*Collected data*:
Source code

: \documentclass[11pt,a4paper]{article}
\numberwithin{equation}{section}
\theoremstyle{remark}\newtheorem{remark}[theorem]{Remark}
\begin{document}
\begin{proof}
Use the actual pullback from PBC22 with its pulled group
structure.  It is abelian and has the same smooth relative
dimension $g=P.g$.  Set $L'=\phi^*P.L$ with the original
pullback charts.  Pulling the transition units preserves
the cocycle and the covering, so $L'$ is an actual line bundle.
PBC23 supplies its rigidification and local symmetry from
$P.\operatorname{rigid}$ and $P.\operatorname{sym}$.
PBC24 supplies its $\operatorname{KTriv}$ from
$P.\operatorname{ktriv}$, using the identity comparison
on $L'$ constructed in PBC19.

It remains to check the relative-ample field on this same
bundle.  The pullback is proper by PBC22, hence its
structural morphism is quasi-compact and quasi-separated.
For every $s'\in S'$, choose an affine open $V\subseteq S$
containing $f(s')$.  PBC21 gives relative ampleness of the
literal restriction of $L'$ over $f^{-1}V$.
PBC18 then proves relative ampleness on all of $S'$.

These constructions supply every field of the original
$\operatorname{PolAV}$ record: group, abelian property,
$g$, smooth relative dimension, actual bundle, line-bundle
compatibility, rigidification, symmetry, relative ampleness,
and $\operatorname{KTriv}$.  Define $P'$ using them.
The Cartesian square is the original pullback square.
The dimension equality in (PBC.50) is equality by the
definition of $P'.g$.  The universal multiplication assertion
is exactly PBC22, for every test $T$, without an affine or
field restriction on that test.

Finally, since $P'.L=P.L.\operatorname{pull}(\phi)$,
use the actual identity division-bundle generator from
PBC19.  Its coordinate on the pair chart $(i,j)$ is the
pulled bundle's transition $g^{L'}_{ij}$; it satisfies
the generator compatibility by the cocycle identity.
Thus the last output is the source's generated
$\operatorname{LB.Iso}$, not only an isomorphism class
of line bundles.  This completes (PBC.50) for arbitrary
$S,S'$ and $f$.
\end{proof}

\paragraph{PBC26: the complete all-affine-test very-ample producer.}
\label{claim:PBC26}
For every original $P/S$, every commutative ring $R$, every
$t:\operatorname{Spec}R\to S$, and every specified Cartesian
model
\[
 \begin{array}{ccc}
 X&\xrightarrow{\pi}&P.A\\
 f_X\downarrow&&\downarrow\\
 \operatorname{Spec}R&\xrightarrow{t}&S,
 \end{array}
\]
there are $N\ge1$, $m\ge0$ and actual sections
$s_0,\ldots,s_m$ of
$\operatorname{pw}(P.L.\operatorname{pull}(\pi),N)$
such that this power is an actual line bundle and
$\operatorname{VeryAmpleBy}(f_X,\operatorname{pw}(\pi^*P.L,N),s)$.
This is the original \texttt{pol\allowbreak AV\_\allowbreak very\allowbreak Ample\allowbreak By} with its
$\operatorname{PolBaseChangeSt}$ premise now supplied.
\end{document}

*Problem to work on*: Transcribe every record exactly.

*Response to the exercise*:
Source code

: \documentclass[11pt,a4paper]{article}
\numberwithin{equation}{section}
\theoremstyle{remark}\newtheorem{remark}[theorem]{Remark}
\begin{document}
\begin{proof}
Use the actual pullback from PBC22 with its pulled group
structure.  It is abelian and has the same smooth relative
dimension $g=P.g$.  Set $L'=\phi^*P.L$ with the original
pullback charts.  Pulling the transition units preserves
the cocycle and the covering, so $L'$ is an actual line bundle.
PBC23 supplies its rigidification and local symmetry from
$P.\operatorname{rigid}$ and $P.\operatorname{sym}$.
PBC24 supplies its $\operatorname{KTriv}$ from
$P.\operatorname{ktriv}$, using the identity comparison
on $L'$ constructed in PBC19.

It remains to check the relative-ample field on this same
bundle.  The pullback is proper by PBC22, hence its
structural morphism is quasi-compact and quasi-separated.
For every $s'\in S'$, choose an affine open $V\subseteq S$
containing $f(s')$.  PBC21 gives relative ampleness of the
literal restriction of $L'$ over $f^{-1}V$.
PBC18 then proves relative ampleness on all of $S'$.

These constructions supply every field of the original
$\operatorname{PolAV}$ record: group, abelian property,
$g$, smooth relative dimension, actual bundle, line-bundle
compatibility, rigidification, symmetry, relative ampleness,
and $\operatorname{KTriv}$.  Define $P'$ using them.
The Cartesian square is the original pullback square.
The dimension equality in (PBC.50) is equality by the
definition of $P'.g$.  The universal multiplication assertion
is exactly PBC22, for every test $T$, without an affine or
field restriction on that test.

Finally, since $P'.L=P.L.\operatorname{pull}(\phi)$,
use the actual identity division-bundle generator from
PBC19.  Its coordinate on the pair chart $(i,j)$ is the
pulled bundle's transition $g^{L'}_{ij}$; it satisfies
the generator compatibility by the cocycle identity.
Thus the last output is the source's generated
$\operatorname{LB.Iso}$, not only an isomorphism class
of line bundles.  This completes (PBC.50) for arbitrary
$S,S'$ and $f$.
\end{proof}

\paragraph{PBC26: the complete all-affine-test very-ample producer.}
\label{claim:PBC26}
For every original $P/S$, every commutative ring $R$, every
$t:\operatorname{Spec}R\to S$, and every specified Cartesian
model
\[
 \begin{array}{ccc}
 X&\xrightarrow{\pi}&P.A\\
 f_X\downarrow&&\downarrow\\
 \operatorname{Spec}R&\xrightarrow{t}&S,
 \end{array}
\]
there are $N\ge1$, $m\ge0$ and actual sections
$s_0,\ldots,s_m$ of
$\operatorname{pw}(P.L.\operatorname{pull}(\pi),N)$
such that this power is an actual line bundle and
$\operatorname{VeryAmpleBy}(f_X,\operatorname{pw}(\pi^*P.L,N),s)$.
This is the original \texttt{pol\allowbreak AV\_\allowbreak very\allowbreak Ample\allowbreak By} with its
$\operatorname{PolBaseChangeSt}$ premise now supplied.
\end{document}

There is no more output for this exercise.